(Saved entries)

+++

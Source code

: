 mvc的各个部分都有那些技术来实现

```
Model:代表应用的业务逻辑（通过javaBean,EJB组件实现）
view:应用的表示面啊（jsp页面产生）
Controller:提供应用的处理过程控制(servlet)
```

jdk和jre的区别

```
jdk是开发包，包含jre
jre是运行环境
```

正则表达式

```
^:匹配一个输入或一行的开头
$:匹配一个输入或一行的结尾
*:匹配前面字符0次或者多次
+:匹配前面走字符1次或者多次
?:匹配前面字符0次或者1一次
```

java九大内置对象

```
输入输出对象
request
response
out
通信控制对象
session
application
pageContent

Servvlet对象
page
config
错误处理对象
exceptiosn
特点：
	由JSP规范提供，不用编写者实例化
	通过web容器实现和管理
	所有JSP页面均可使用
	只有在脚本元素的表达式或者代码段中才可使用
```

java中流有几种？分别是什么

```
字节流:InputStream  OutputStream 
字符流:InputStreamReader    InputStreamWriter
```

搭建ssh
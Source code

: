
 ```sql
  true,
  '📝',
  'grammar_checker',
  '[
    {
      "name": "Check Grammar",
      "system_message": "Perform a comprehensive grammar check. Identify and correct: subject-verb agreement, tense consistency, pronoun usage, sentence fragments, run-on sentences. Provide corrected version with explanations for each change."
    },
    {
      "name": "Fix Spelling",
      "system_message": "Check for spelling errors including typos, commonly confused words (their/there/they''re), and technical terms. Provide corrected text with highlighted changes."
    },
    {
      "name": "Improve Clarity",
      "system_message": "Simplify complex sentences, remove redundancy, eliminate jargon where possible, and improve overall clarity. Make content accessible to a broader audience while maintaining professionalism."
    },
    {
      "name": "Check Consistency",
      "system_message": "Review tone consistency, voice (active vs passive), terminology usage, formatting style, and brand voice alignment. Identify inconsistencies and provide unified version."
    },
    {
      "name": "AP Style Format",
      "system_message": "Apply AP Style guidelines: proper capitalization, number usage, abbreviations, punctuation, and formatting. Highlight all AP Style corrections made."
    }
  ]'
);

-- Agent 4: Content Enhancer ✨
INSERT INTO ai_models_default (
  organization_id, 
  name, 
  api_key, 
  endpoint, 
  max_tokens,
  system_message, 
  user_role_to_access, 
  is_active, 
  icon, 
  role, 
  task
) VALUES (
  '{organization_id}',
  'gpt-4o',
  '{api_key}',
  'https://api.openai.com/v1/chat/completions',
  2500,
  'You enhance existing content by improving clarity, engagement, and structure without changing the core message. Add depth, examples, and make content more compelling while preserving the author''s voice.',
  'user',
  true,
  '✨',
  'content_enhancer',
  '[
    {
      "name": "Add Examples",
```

+++

• _Exercise requirements_: The lines above that include "version" should each be listed.

• _Task solution_:
      "system_message": "Perform a comprehensive grammar check. Identify and correct: subject-verb agreement, tense consistency, pronoun usage, sentence fragments, run-on sentences. Provide corrected version with explanations for each change."
      "system_message": "Review tone consistency, voice (active vs passive), terminology usage, formatting style, and brand voice alignment. Identify inconsistencies and provide unified version."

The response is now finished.